The work stoppage included action by unions that organize workers in both Northern Ireland and the Republic of Ireland, as well as unions based in the United Kingdom. Workers who prevent ice from forming on roads announced a weeklong strike beginning Jan. 18, and 800 school workers began an eight-day walkout.
Real wages have declined sharply since 2008 throughout the U.K., ravaging workers’ living standards. Wages of public sector workers in Northern Ireland have fallen disproportionately compared to those of their counterparts in England, Scotland and Wales. Many have not received a raise in two years.
Northern Ireland is directly ruled by London. A devolved government was established by the 1998 Belfast Agreement. But it hasn’t functioned since February 2022 when the Democratic Unionist Party walked out of the Northern Ireland Executive. The DUP fears the growing tendency toward ending the British rulers’ division of Ireland, imposed against the wishes of the Irish people over a century ago.
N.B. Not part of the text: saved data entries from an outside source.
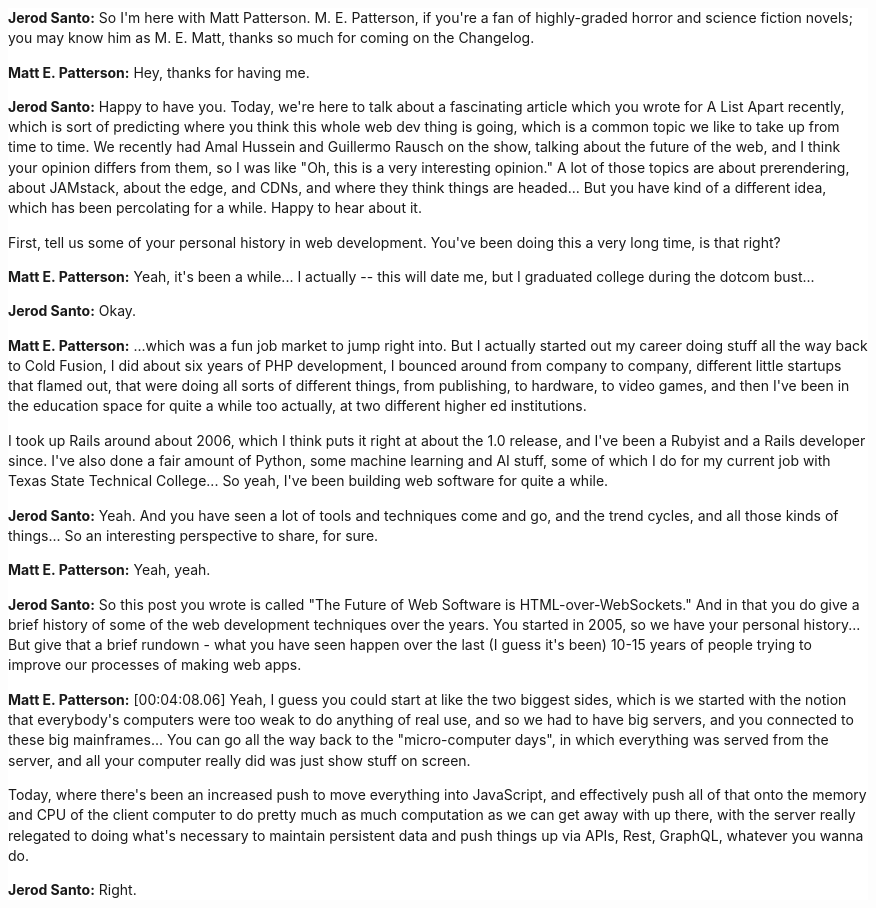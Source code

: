**Jerod Santo:** So I'm here with Matt Patterson. M. E. Patterson, if you're a fan of highly-graded horror and science fiction novels; you may know him as M. E. Matt, thanks so much for coming on the Changelog.

**Matt E. Patterson:** Hey, thanks for having me.

**Jerod Santo:** Happy to have you. Today, we're here to talk about a fascinating article which you wrote for A List Apart recently, which is sort of predicting where you think this whole web dev thing is going, which is a common topic we like to take up from time to time. We recently had Amal Hussein and Guillermo Rausch on the show, talking about the future of the web, and I think your opinion differs from them, so I was like "Oh, this is a very interesting opinion." A lot of those topics are about prerendering, about JAMstack, about the edge, and CDNs, and where they think things are headed... But you have kind of a different idea, which has been percolating for a while. Happy to hear about it.

First, tell us some of your personal history in web development. You've been doing this a very long time, is that right?

**Matt E. Patterson:** Yeah, it's been a while... I actually -- this will date me, but I graduated college during the dotcom bust...

**Jerod Santo:** Okay.

**Matt E. Patterson:** ...which was a fun job market to jump right into. But I actually started out my career doing stuff all the way back to Cold Fusion, I did about six years of PHP development, I bounced around from company to company, different little startups that flamed out, that were doing all sorts of different things, from publishing, to hardware, to video games, and then I've been in the education space for quite a while too actually, at two different higher ed institutions.

I took up Rails around about 2006, which I think puts it right at about the 1.0 release, and I've been a Rubyist and a Rails developer since. I've also done a fair amount of Python, some machine learning and AI stuff, some of which I do for my current job with Texas State Technical College... So yeah, I've been building web software for quite a while.

**Jerod Santo:** Yeah. And you have seen a lot of tools and techniques come and go, and the trend cycles, and all those kinds of things... So an interesting perspective to share, for sure.

**Matt E. Patterson:** Yeah, yeah.

**Jerod Santo:** So this post you wrote is called "The Future of Web Software is HTML-over-WebSockets." And in that you do give a brief history of some of the web development techniques over the years. You started in 2005, so we have your personal history... But give that a brief rundown - what you have seen happen over the last (I guess it's been) 10-15 years of people trying to improve our processes of making web apps.

**Matt E. Patterson:** \[00:04:08.06\] Yeah, I guess you could start at like the two biggest sides, which is we started with the notion that everybody's computers were too weak to do anything of real use, and so we had to have big servers, and you connected to these big mainframes... You can go all the way back to the "micro-computer days", in which everything was served from the server, and all your computer really did was just show stuff on screen.

Today, where there's been an increased push to move everything into JavaScript, and effectively push all of that onto the memory and CPU of the client computer to do pretty much as much computation as we can get away with up there, with the server really relegated to doing what's necessary to maintain persistent data and push things up via APIs, Rest, GraphQL, whatever you wanna do.

**Jerod Santo:** Right.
Pay negotiations are now in the hands of the U.K. government. Its Northern Ireland secretary, Christopher Heaton-Harris, says London has allocated a pay offer totaling 584 million pounds ($742 million), but has made the payment conditional on the restoration of the Northern Ireland Executive in an attempt to put pressure on the DUP to return to the government.
Unions have called for decoupling the pay raise from the restoration of the Executive. Their call is backed by Sinn Fein, the largest party in both Northern Ireland and the Irish Republic. It calls for a united Ireland.
Without an end to London’s conditions, further strike action will be inevitable, declared Gerry Murphy of the Irish Congress of Trade Unions.